(Dataset excerpts)
········

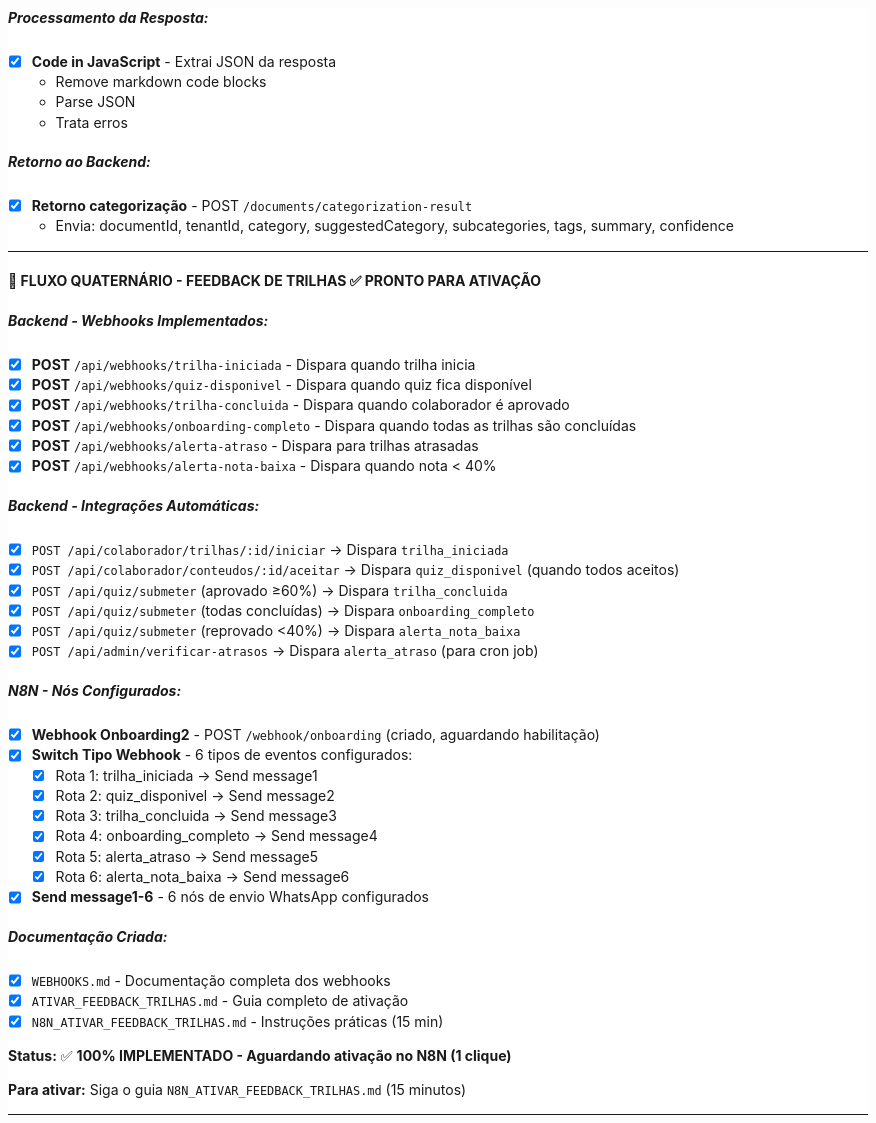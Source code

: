 ##### **Processamento da Resposta:**
- [x] **Code in JavaScript** - Extrai JSON da resposta
  - Remove markdown code blocks
  - Parse JSON
  - Trata erros

##### **Retorno ao Backend:**
- [x] **Retorno categorização** - POST `/documents/categorization-result`
  - Envia: documentId, tenantId, category, suggestedCategory, subcategories, tags, summary, confidence

---

#### 🔔 **FLUXO QUATERNÁRIO - FEEDBACK DE TRILHAS** ✅ **PRONTO PARA ATIVAÇÃO**

##### **Backend - Webhooks Implementados:**
- [x] **POST** `/api/webhooks/trilha-iniciada` - Dispara quando trilha inicia
- [x] **POST** `/api/webhooks/quiz-disponivel` - Dispara quando quiz fica disponível
- [x] **POST** `/api/webhooks/trilha-concluida` - Dispara quando colaborador é aprovado
- [x] **POST** `/api/webhooks/onboarding-completo` - Dispara quando todas as trilhas são concluídas
- [x] **POST** `/api/webhooks/alerta-atraso` - Dispara para trilhas atrasadas
- [x] **POST** `/api/webhooks/alerta-nota-baixa` - Dispara quando nota < 40%

##### **Backend - Integrações Automáticas:**
- [x] `POST /api/colaborador/trilhas/:id/iniciar` → Dispara `trilha_iniciada`
- [x] `POST /api/colaborador/conteudos/:id/aceitar` → Dispara `quiz_disponivel` (quando todos aceitos)
- [x] `POST /api/quiz/submeter` (aprovado ≥60%) → Dispara `trilha_concluida`
- [x] `POST /api/quiz/submeter` (todas concluídas) → Dispara `onboarding_completo`
- [x] `POST /api/quiz/submeter` (reprovado <40%) → Dispara `alerta_nota_baixa`
- [x] `POST /api/admin/verificar-atrasos` → Dispara `alerta_atraso` (para cron job)

##### **N8N - Nós Configurados:**
- [x] **Webhook Onboarding2** - POST `/webhook/onboarding` (criado, aguardando habilitação)
- [x] **Switch Tipo Webhook** - 6 tipos de eventos configurados:
  - [x] Rota 1: trilha_iniciada → Send message1
  - [x] Rota 2: quiz_disponivel → Send message2
  - [x] Rota 3: trilha_concluida → Send message3
  - [x] Rota 4: onboarding_completo → Send message4
  - [x] Rota 5: alerta_atraso → Send message5
  - [x] Rota 6: alerta_nota_baixa → Send message6
- [x] **Send message1-6** - 6 nós de envio WhatsApp configurados

##### **Documentação Criada:**
- [x] `WEBHOOKS.md` - Documentação completa dos webhooks
- [x] `ATIVAR_FEEDBACK_TRILHAS.md` - Guia completo de ativação
- [x] `N8N_ATIVAR_FEEDBACK_TRILHAS.md` - Instruções práticas (15 min)

**Status:** ✅ **100% IMPLEMENTADO - Aguardando ativação no N8N (1 clique)**

**Para ativar:** Siga o guia `N8N_ATIVAR_FEEDBACK_TRILHAS.md` (15 minutos)

---
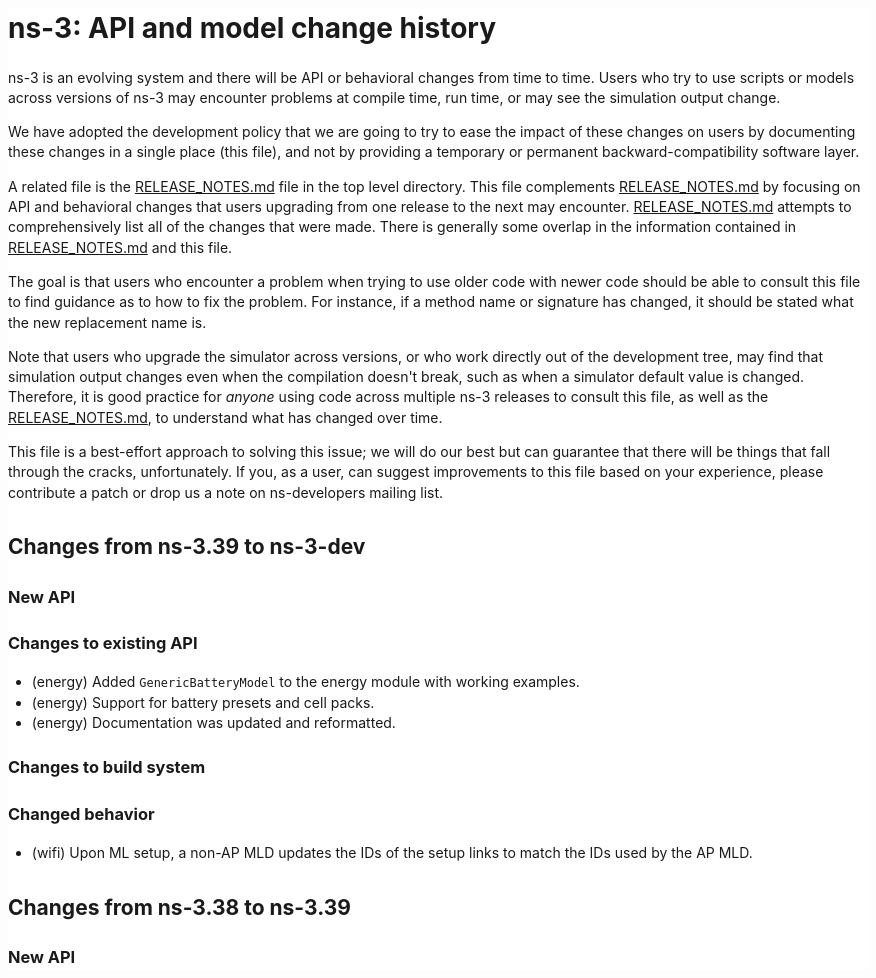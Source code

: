 # ns-3: API and model change history

ns-3 is an evolving system and there will be API or behavioral changes from time to time. Users who try to use scripts or models across versions of ns-3 may encounter problems at compile time, run time, or may see the simulation output change.

We have adopted the development policy that we are going to try to ease the impact of these changes on users by documenting these changes in a single place (this file), and not by providing a temporary or permanent backward-compatibility software layer.

A related file is the [RELEASE_NOTES.md](RELEASE_NOTES.md) file in the top level directory. This file complements [RELEASE_NOTES.md](RELEASE_NOTES.md) by focusing on API and behavioral changes that users upgrading from one release to the next may encounter. [RELEASE_NOTES.md](RELEASE_NOTES.md) attempts to comprehensively list all of the changes that were made. There is generally some overlap in the information contained in [RELEASE_NOTES.md](RELEASE_NOTES.md) and this file.

The goal is that users who encounter a problem when trying to use older code with newer code should be able to consult this file to find guidance as to how to fix the problem. For instance, if a method name or signature has changed, it should be stated what the new replacement name is.

Note that users who upgrade the simulator across versions, or who work directly out of the development tree, may find that simulation output changes even when the compilation doesn't break, such as when a simulator default value is changed. Therefore, it is good practice for _anyone_ using code across multiple ns-3 releases to consult this file, as well as the [RELEASE_NOTES.md](RELEASE_NOTES.md), to understand what has changed over time.

This file is a best-effort approach to solving this issue; we will do our best but can guarantee that there will be things that fall through the cracks, unfortunately. If you, as a user, can suggest improvements to this file based on your experience, please contribute a patch or drop us a note on ns-developers mailing list.

## Changes from ns-3.39 to ns-3-dev

### New API

### Changes to existing API

- (energy) Added `GenericBatteryModel` to the energy module with working examples.
- (energy) Support for battery presets and cell packs.
- (energy) Documentation was updated and reformatted.

### Changes to build system

### Changed behavior

- (wifi) Upon ML setup, a non-AP MLD updates the IDs of the setup links to match the IDs used by the AP MLD.

## Changes from ns-3.38 to ns-3.39

### New API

········

Exercise aim.
Give back each of the records above word for word, apart from the pictures.

Solution.
Source code

: ##### **Processamento da Resposta:**
- [x] **Code in JavaScript** - Extrai JSON da resposta
  - Remove markdown code blocks
  - Parse JSON
  - Trata erros

##### **Retorno ao Backend:**
- [x] **Retorno categorização** - POST `/documents/categorization-result`
  - Envia: documentId, tenantId, category, suggestedCategory, subcategories, tags, summary, confidence

---

#### 🔔 **FLUXO QUATERNÁRIO - FEEDBACK DE TRILHAS** ✅ **PRONTO PARA ATIVAÇÃO**

##### **Backend - Webhooks Implementados:**
- [x] **POST** `/api/webhooks/trilha-iniciada` - Dispara quando trilha inicia
- [x] **POST** `/api/webhooks/quiz-disponivel` - Dispara quando quiz fica disponível
- [x] **POST** `/api/webhooks/trilha-concluida` - Dispara quando colaborador é aprovado
- [x] **POST** `/api/webhooks/onboarding-completo` - Dispara quando todas as trilhas são concluídas
- [x] **POST** `/api/webhooks/alerta-atraso` - Dispara para trilhas atrasadas
- [x] **POST** `/api/webhooks/alerta-nota-baixa` - Dispara quando nota < 40%

##### **Backend - Integrações Automáticas:**
- [x] `POST /api/colaborador/trilhas/:id/iniciar` → Dispara `trilha_iniciada`
- [x] `POST /api/colaborador/conteudos/:id/aceitar` → Dispara `quiz_disponivel` (quando todos aceitos)
- [x] `POST /api/quiz/submeter` (aprovado ≥60%) → Dispara `trilha_concluida`
- [x] `POST /api/quiz/submeter` (todas concluídas) → Dispara `onboarding_completo`
- [x] `POST /api/quiz/submeter` (reprovado <40%) → Dispara `alerta_nota_baixa`
- [x] `POST /api/admin/verificar-atrasos` → Dispara `alerta_atraso` (para cron job)

##### **N8N - Nós Configurados:**
- [x] **Webhook Onboarding2** - POST `/webhook/onboarding` (criado, aguardando habilitação)
- [x] **Switch Tipo Webhook** - 6 tipos de eventos configurados:
  - [x] Rota 1: trilha_iniciada → Send message1
  - [x] Rota 2: quiz_disponivel → Send message2
  - [x] Rota 3: trilha_concluida → Send message3
  - [x] Rota 4: onboarding_completo → Send message4
  - [x] Rota 5: alerta_atraso → Send message5
  - [x] Rota 6: alerta_nota_baixa → Send message6
- [x] **Send message1-6** - 6 nós de envio WhatsApp configurados

##### **Documentação Criada:**
- [x] `WEBHOOKS.md` - Documentação completa dos webhooks
- [x] `ATIVAR_FEEDBACK_TRILHAS.md` - Guia completo de ativação
- [x] `N8N_ATIVAR_FEEDBACK_TRILHAS.md` - Instruções práticas (15 min)

**Status:** ✅ **100% IMPLEMENTADO - Aguardando ativação no N8N (1 clique)**

**Para ativar:** Siga o guia `N8N_ATIVAR_FEEDBACK_TRILHAS.md` (15 minutos)

---
Source code

: # ns-3: API and model change history

ns-3 is an evolving system and there will be API or behavioral changes from time to time. Users who try to use scripts or models across versions of ns-3 may encounter problems at compile time, run time, or may see the simulation output change.

We have adopted the development policy that we are going to try to ease the impact of these changes on users by documenting these changes in a single place (this file), and not by providing a temporary or permanent backward-compatibility software layer.

A related file is the [RELEASE_NOTES.md](RELEASE_NOTES.md) file in the top level directory. This file complements [RELEASE_NOTES.md](RELEASE_NOTES.md) by focusing on API and behavioral changes that users upgrading from one release to the next may encounter. [RELEASE_NOTES.md](RELEASE_NOTES.md) attempts to comprehensively list all of the changes that were made. There is generally some overlap in the information contained in [RELEASE_NOTES.md](RELEASE_NOTES.md) and this file.

The goal is that users who encounter a problem when trying to use older code with newer code should be able to consult this file to find guidance as to how to fix the problem. For instance, if a method name or signature has changed, it should be stated what the new replacement name is.

Note that users who upgrade the simulator across versions, or who work directly out of the development tree, may find that simulation output changes even when the compilation doesn't break, such as when a simulator default value is changed. Therefore, it is good practice for _anyone_ using code across multiple ns-3 releases to consult this file, as well as the [RELEASE_NOTES.md](RELEASE_NOTES.md), to understand what has changed over time.

This file is a best-effort approach to solving this issue; we will do our best but can guarantee that there will be things that fall through the cracks, unfortunately. If you, as a user, can suggest improvements to this file based on your experience, please contribute a patch or drop us a note on ns-developers mailing list.

## Changes from ns-3.39 to ns-3-dev

### New API

### Changes to existing API

- (energy) Added `GenericBatteryModel` to the energy module with working examples.
- (energy) Support for battery presets and cell packs.
- (energy) Documentation was updated and reformatted.

### Changes to build system

### Changed behavior

- (wifi) Upon ML setup, a non-AP MLD updates the IDs of the setup links to match the IDs used by the AP MLD.

## Changes from ns-3.38 to ns-3.39

### New API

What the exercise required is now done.